While the government has been asking banks to lower rates, the central bank has yet to show signs of monetary easing. In its last policy review, in September, it had raised the repo rate — the key policy rate at which it lends short-term funds to banks — by 25 basis points; and, it might may go for another hike on October 29.
Indian Bank Chairman T M Bhasin said any further reduction in lending rates would depend on liquidity condition in the market and availability of funds with the banks.
Cheaper loans for consumer goods would help give a push to industrial output and GDP growth. Industrial growth declined to 0.6 per cent in August, from 2.7 per cent the previous month. The rate of economic growth had declined to a one-decade low of five per cent in 2012-13. Besides, the growth crawled to a four-year low of 4.4 per cent in the first quarter of this financial year, prompting independent analysts to peg growth at less than five per cent this year. The government had earmarked Rs 14,000 crore for capital infusion in banks. Now, it is willing to give more, so that banks can lend to these sectors.

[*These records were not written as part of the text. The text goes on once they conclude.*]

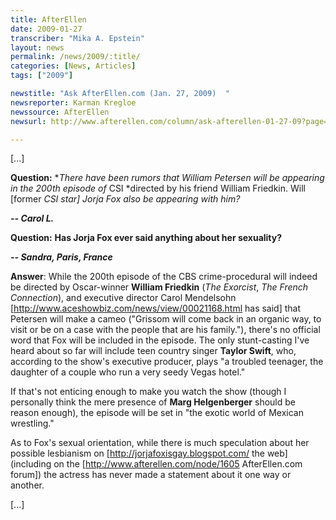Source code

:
 ```yaml
---
title: AfterEllen
date: 2009-01-27
transcriber: "Mika A. Epstein"
layout: news
permalink: /news/2009/:title/
categories: [News, Articles]
tags: ["2009"]

newstitle: "Ask AfterEllen.com (Jan. 27, 2009)  "
newsreporter: Karman Kregloe
newssource: AfterEllen
newsurl: http://www.afterellen.com/column/ask-afterellen-01-27-09?page=0%2C2

---
```


[...]

**Question:** **There have been rumors that William Petersen will be appearing in the 200th episode of* CSI *directed by his friend William Friedkin. Will [former *CSI *star] Jorja Fox also be appearing with him?**

***-- Carol L.***

**Question:** **Has Jorja Fox ever said anything about her sexuality?**

***-- Sandra, Paris, France***

**Answer**: While the 200th episode of the CBS crime-procedural will indeed be directed by Oscar-winner **William Friedkin** (*The Exorcist*, *The French Connection*), and executive director Carol Mendelsohn [http://www.aceshowbiz.com/news/view/00021168.html has said] that Petersen will make a cameo ("Grissom will come back in an organic way, to visit or be on a case with the people that are his family."), there's no official word that Fox will be included in the episode. The only stunt-casting I've heard about so far will include teen country singer **Taylor Swift**, who, according to the show's executive producer, plays "a troubled teenager, the daughter of a couple who run a very seedy Vegas hotel."

If that's not enticing enough to make you watch the show (though I personally think the mere presence of **Marg Helgenberger** should be reason enough), the episode will be set in "the exotic world of Mexican wrestling."

As to Fox's sexual orientation, while there is much speculation about her possible lesbianism on \[http://jorjafoxisgay.blogspot.com/ the web\] (including on the [http://www.afterellen.com/node/1605 AfterEllen.com forum]) the actress has never made a statement about it one way or another.

[...]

But even before the funds reached them, banks had started slashing rates.
State Bank of India, Punjab National Bank, Bank of Baroda, Bank of India, Syndicate Bank, Andhra Bank, Oriental Bank of Commerce, Indian Overseas Bank, Vijaya Bank and Corporation Bank are some of the lenders that have cut rates on vehicle and consumer-durable loans. The reduction in some cases was as high as five percentage points.